**EXERCISE**
Your answer must be the records below, repeated exactly, with every picture left out.
◆ ◆ ◆ ◆ ◆ ◆ ◆
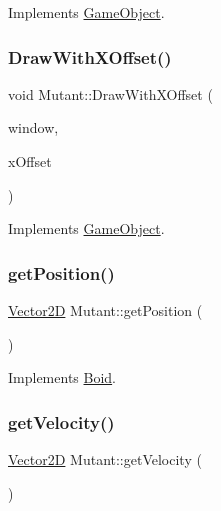 Implements \hyperlink{class_game_object_a0bd45eb831b3d0959eb498cad3e412ce}{Game\+Object}.

\hypertarget{class_mutant_a540fbecede166bd9c4ac68cbed72bc92}{}\label{class_mutant_a540fbecede166bd9c4ac68cbed72bc92} 
\subsubsection{\texorpdfstring{Draw\+With\+X\+Offset()}{DrawWithXOffset()}}
{\footnotesize\ttfamily void Mutant\+::\+Draw\+With\+X\+Offset (\begin{DoxyParamCaption}\item[{sf\+::\+Render\+Window \&}]{window,  }\item[{float}]{x\+Offset }\end{DoxyParamCaption})\hspace{0.3cm}{\ttfamily [virtual]}}



Implements \hyperlink{class_game_object_a8a3c07e92775fe00baa9e661fefb224e}{Game\+Object}.

\hypertarget{class_mutant_a9c3ab53037fc85159e02643ecfe46717}{}\label{class_mutant_a9c3ab53037fc85159e02643ecfe46717} 
\subsubsection{\texorpdfstring{get\+Position()}{getPosition()}}
{\footnotesize\ttfamily \hyperlink{class_vector2_d}{Vector2D} Mutant\+::get\+Position (\begin{DoxyParamCaption}{ }\end{DoxyParamCaption})\hspace{0.3cm}{\ttfamily [virtual]}}



Implements \hyperlink{class_boid_a32f7601f73e7a109bbd79d43b15d2272}{Boid}.

\hypertarget{class_mutant_af26928fa19102fe5ebea774819c4c565}{}\label{class_mutant_af26928fa19102fe5ebea774819c4c565} 
\subsubsection{\texorpdfstring{get\+Velocity()}{getVelocity()}}
{\footnotesize\ttfamily \hyperlink{class_vector2_d}{Vector2D} Mutant\+::get\+Velocity (\begin{DoxyParamCaption}{ }\end{DoxyParamCaption})\hspace{0.3cm}{\ttfamily [virtual]}}



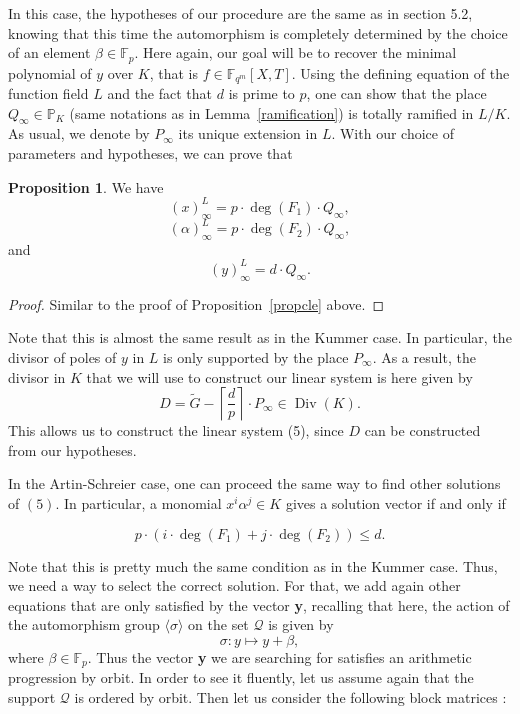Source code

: \documentclass[10pt]{article}
\theoremstyle{definition}
\newtheorem{prop1}[thm]{Proposition}
\theoremstyle{definition}
\theoremstyle{definition}
\newcommand{\s}{\vspace{0.3cm}}
\newcommand{\cd}{\cdot}
\newcommand{\PP}{\mathbb{P}}
\newcommand{\fqm}{\mathbb{F}_{q^m}}
\newcommand{\QR}{\mathcal{Q}}
\newcommand{\Div}{\operatorname{Div}}
\begin{document}
\s

In this case, the hypotheses of our procedure are the same as in section 5.2, knowing that this time the automorphism is completely determined by the choice of an element $\beta \in \mathbb{F}_p$. Here again, our goal will be to recover the minimal polynomial of $y$ over $K$, that is $f \in \fqm[X,T]$. Using the defining equation of the function field $L$ and the fact that $d$ is prime to $p$, one can show that the place $Q_{\infty} \in \PP_K$ (same notations as in Lemma~\ref{ramification}) is totally ramified in $L/K$. As usual, we denote by $P_{\infty}$ its unique extension in $L$. With our choice of parameters and hypotheses, we can prove that

\s

\begin{prop1} \label{propcle2}
We have
\[(x)^L_{\infty} = p \cd \deg(F_1) \cd Q_{\infty},\]
\[(\alpha)^L_{\infty} = p \cd \deg(F_2) \cd Q_{\infty},\]
and
\[(y)^L_{\infty} = d \cd Q_{\infty}.\]
\end{prop1}

\s

\begin{proof}
Similar to the proof of Proposition~\ref{propcle} above.
\end{proof}

\s

Note that this is almost the same result as in the Kummer case. In particular, the divisor of poles of $y$ in $L$ is only supported by the place $P_{\infty}$. As a result, the divisor in $K$ that we will use to construct our linear system is here given by 
\[D = \tilde{G} - \left\lceil\frac{d}{p}\right\rceil \cd P_{\infty} \in \Div(K).\]
This allows us to construct the linear system (5), since $D$ can be constructed from our hypotheses. 

\s

In the Artin-Schreier case, one can proceed the same way to find other solutions of $(5)$. In particular, a monomial $x^i\alpha^j \in K$ gives a solution vector if and only if 

\[p \cd (i \cd \deg(F_1)+j \cd \deg(F_2)) \leq d.\]

Note that this is pretty much the same condition as in the Kummer case. Thus, we need a way to select the correct solution. For that, we add again other equations that are only satisfied by the vector \textbf{y}, recalling that here, the action of the automorphism group $\langle\sigma\rangle$ on the set $\QR$ is given by 
\[\sigma : y \longmapsto y + \beta,\]
where $\beta \in \mathbb{F}_p$. Thus the vector \textbf{y} we are searching for satisfies an arithmetic progression by orbit. In order to see it fluently, let us assume again that the support $\QR$ is ordered by orbit. Then let us consider the following block matrices :
\end{document}

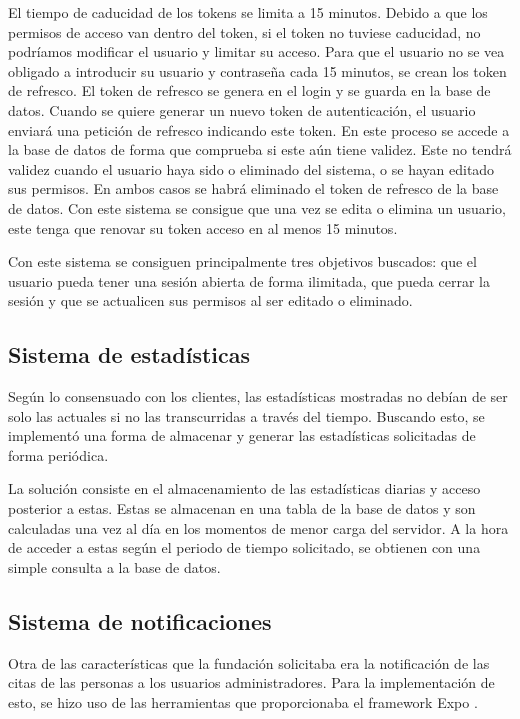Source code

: El tiempo de caducidad de los tokens se limita a 15 minutos. Debido a que los permisos de acceso van dentro del token, si el token no tuviese caducidad, no podríamos modificar el usuario y limitar su acceso. Para que el usuario no se vea obligado a introducir su usuario y contraseña cada 15 minutos, se crean los token de refresco. El token de refresco se genera en el login y se guarda en la base de datos. Cuando se quiere generar un nuevo token de autenticación, el usuario enviará una petición de refresco indicando este token. En este proceso se accede a la base de datos de forma que comprueba si este aún tiene validez. Este no tendrá validez cuando el usuario haya sido o eliminado del sistema, o se hayan editado sus permisos. En ambos casos se habrá eliminado el token de refresco de la base de datos. Con este sistema se consigue que una vez se edita o elimina un usuario, este tenga que renovar su token acceso en al menos 15 minutos. 

Con este sistema se consiguen principalmente tres objetivos buscados: que el usuario pueda tener una sesión abierta de forma ilimitada, que pueda cerrar la sesión y que se actualicen sus permisos al ser editado o eliminado.

\subsection{Sistema de estadísticas}

Según lo consensuado con los clientes, las estadísticas mostradas no debían de ser solo las actuales si no las transcurridas a través del tiempo. Buscando esto, se implementó una forma de almacenar y generar las estadísticas solicitadas de forma periódica. 

La solución consiste en el almacenamiento de las estadísticas diarias y acceso posterior a estas. Estas se almacenan en una tabla de la base de datos y son calculadas una vez al día en los momentos de menor carga del servidor. A la hora de acceder a estas según el periodo de tiempo solicitado, se obtienen con una simple consulta a la base de datos. 

\subsection{Sistema de notificaciones}

Otra de las características que la fundación solicitaba era la notificación de las citas de las personas a los usuarios administradores. Para la implementación de esto, se hizo uso de las herramientas que proporcionaba el framework Expo \cite{expo-notifications}. 

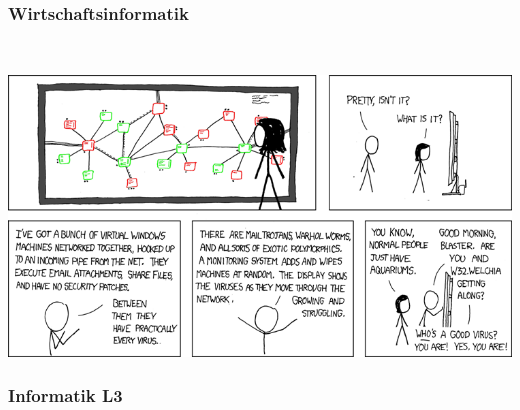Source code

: \documentclass[12pt,a4paper]{scrartcl}
\begin{document}
	\subsubsection{Wirtschaftsinformatik}
    \\
    \begin{center}
        \includegraphics[width=\textwidth]{comics/network.png}
    \end{center}
\newpage
	\subsubsection{Informatik L3}
	
\newpage


	
\newpage
\end{document}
◆ ◆ ◆ ◆ ◆ ◆ ◆
**ANSWER BELOW**
 Implements \hyperlink{class_game_object_a0bd45eb831b3d0959eb498cad3e412ce}{Game\+Object}.

\hypertarget{class_mutant_a540fbecede166bd9c4ac68cbed72bc92}{}\label{class_mutant_a540fbecede166bd9c4ac68cbed72bc92} 
\subsubsection{\texorpdfstring{Draw\+With\+X\+Offset()}{DrawWithXOffset()}}
{\footnotesize\ttfamily void Mutant\+::\+Draw\+With\+X\+Offset (\begin{DoxyParamCaption}\item[{sf\+::\+Render\+Window \&}]{window,  }\item[{float}]{x\+Offset }\end{DoxyParamCaption})\hspace{0.3cm}{\ttfamily [virtual]}}



Implements \hyperlink{class_game_object_a8a3c07e92775fe00baa9e661fefb224e}{Game\+Object}.

\hypertarget{class_mutant_a9c3ab53037fc85159e02643ecfe46717}{}\label{class_mutant_a9c3ab53037fc85159e02643ecfe46717} 
\subsubsection{\texorpdfstring{get\+Position()}{getPosition()}}
{\footnotesize\ttfamily \hyperlink{class_vector2_d}{Vector2D} Mutant\+::get\+Position (\begin{DoxyParamCaption}{ }\end{DoxyParamCaption})\hspace{0.3cm}{\ttfamily [virtual]}}



Implements \hyperlink{class_boid_a32f7601f73e7a109bbd79d43b15d2272}{Boid}.

\hypertarget{class_mutant_af26928fa19102fe5ebea774819c4c565}{}\label{class_mutant_af26928fa19102fe5ebea774819c4c565} 
\subsubsection{\texorpdfstring{get\+Velocity()}{getVelocity()}}
{\footnotesize\ttfamily \hyperlink{class_vector2_d}{Vector2D} Mutant\+::get\+Velocity (\begin{DoxyParamCaption}{ }\end{DoxyParamCaption})\hspace{0.3cm}{\ttfamily [virtual]}}



Source code

: \documentclass[10pt]{article}
\theoremstyle{definition}
\newtheorem{prop1}[thm]{Proposition}
\theoremstyle{definition}
\theoremstyle{definition}
\newcommand{\s}{\vspace{0.3cm}}
\newcommand{\cd}{\cdot}
\newcommand{\PP}{\mathbb{P}}
\newcommand{\fqm}{\mathbb{F}_{q^m}}
\newcommand{\QR}{\mathcal{Q}}
\newcommand{\Div}{\operatorname{Div}}
\begin{document}
\s

In this case, the hypotheses of our procedure are the same as in section 5.2, knowing that this time the automorphism is completely determined by the choice of an element $\beta \in \mathbb{F}_p$. Here again, our goal will be to recover the minimal polynomial of $y$ over $K$, that is $f \in \fqm[X,T]$. Using the defining equation of the function field $L$ and the fact that $d$ is prime to $p$, one can show that the place $Q_{\infty} \in \PP_K$ (same notations as in Lemma~\ref{ramification}) is totally ramified in $L/K$. As usual, we denote by $P_{\infty}$ its unique extension in $L$. With our choice of parameters and hypotheses, we can prove that

\s

\begin{prop1} \label{propcle2}
We have
\[(x)^L_{\infty} = p \cd \deg(F_1) \cd Q_{\infty},\]
\[(\alpha)^L_{\infty} = p \cd \deg(F_2) \cd Q_{\infty},\]
and
\[(y)^L_{\infty} = d \cd Q_{\infty}.\]
\end{prop1}

\s

\begin{proof}
Similar to the proof of Proposition~\ref{propcle} above.
\end{proof}

\s

Note that this is almost the same result as in the Kummer case. In particular, the divisor of poles of $y$ in $L$ is only supported by the place $P_{\infty}$. As a result, the divisor in $K$ that we will use to construct our linear system is here given by 
\[D = \tilde{G} - \left\lceil\frac{d}{p}\right\rceil \cd P_{\infty} \in \Div(K).\]
This allows us to construct the linear system (5), since $D$ can be constructed from our hypotheses. 

\s

In the Artin-Schreier case, one can proceed the same way to find other solutions of $(5)$. In particular, a monomial $x^i\alpha^j \in K$ gives a solution vector if and only if 

\[p \cd (i \cd \deg(F_1)+j \cd \deg(F_2)) \leq d.\]

Note that this is pretty much the same condition as in the Kummer case. Thus, we need a way to select the correct solution. For that, we add again other equations that are only satisfied by the vector \textbf{y}, recalling that here, the action of the automorphism group $\langle\sigma\rangle$ on the set $\QR$ is given by 
\[\sigma : y \longmapsto y + \beta,\]
where $\beta \in \mathbb{F}_p$. Thus the vector \textbf{y} we are searching for satisfies an arithmetic progression by orbit. In order to see it fluently, let us assume again that the support $\QR$ is ordered by orbit. Then let us consider the following block matrices :
\end{document}

Source code

: El tiempo de caducidad de los tokens se limita a 15 minutos. Debido a que los permisos de acceso van dentro del token, si el token no tuviese caducidad, no podríamos modificar el usuario y limitar su acceso. Para que el usuario no se vea obligado a introducir su usuario y contraseña cada 15 minutos, se crean los token de refresco. El token de refresco se genera en el login y se guarda en la base de datos. Cuando se quiere generar un nuevo token de autenticación, el usuario enviará una petición de refresco indicando este token. En este proceso se accede a la base de datos de forma que comprueba si este aún tiene validez. Este no tendrá validez cuando el usuario haya sido o eliminado del sistema, o se hayan editado sus permisos. En ambos casos se habrá eliminado el token de refresco de la base de datos. Con este sistema se consigue que una vez se edita o elimina un usuario, este tenga que renovar su token acceso en al menos 15 minutos. 

Con este sistema se consiguen principalmente tres objetivos buscados: que el usuario pueda tener una sesión abierta de forma ilimitada, que pueda cerrar la sesión y que se actualicen sus permisos al ser editado o eliminado.

\subsection{Sistema de estadísticas}

Según lo consensuado con los clientes, las estadísticas mostradas no debían de ser solo las actuales si no las transcurridas a través del tiempo. Buscando esto, se implementó una forma de almacenar y generar las estadísticas solicitadas de forma periódica. 

La solución consiste en el almacenamiento de las estadísticas diarias y acceso posterior a estas. Estas se almacenan en una tabla de la base de datos y son calculadas una vez al día en los momentos de menor carga del servidor. A la hora de acceder a estas según el periodo de tiempo solicitado, se obtienen con una simple consulta a la base de datos. 

\subsection{Sistema de notificaciones}

Otra de las características que la fundación solicitaba era la notificación de las citas de las personas a los usuarios administradores. Para la implementación de esto, se hizo uso de las herramientas que proporcionaba el framework Expo \cite{expo-notifications}. 

Source code

: \documentclass[12pt,a4paper]{scrartcl}
\begin{document}
	\subsubsection{Wirtschaftsinformatik}
    \\
    \begin{center}
        \includegraphics[width=\textwidth]{comics/network.png}
    \end{center}
\newpage
	\subsubsection{Informatik L3}
	
\newpage


	
\newpage
\end{document}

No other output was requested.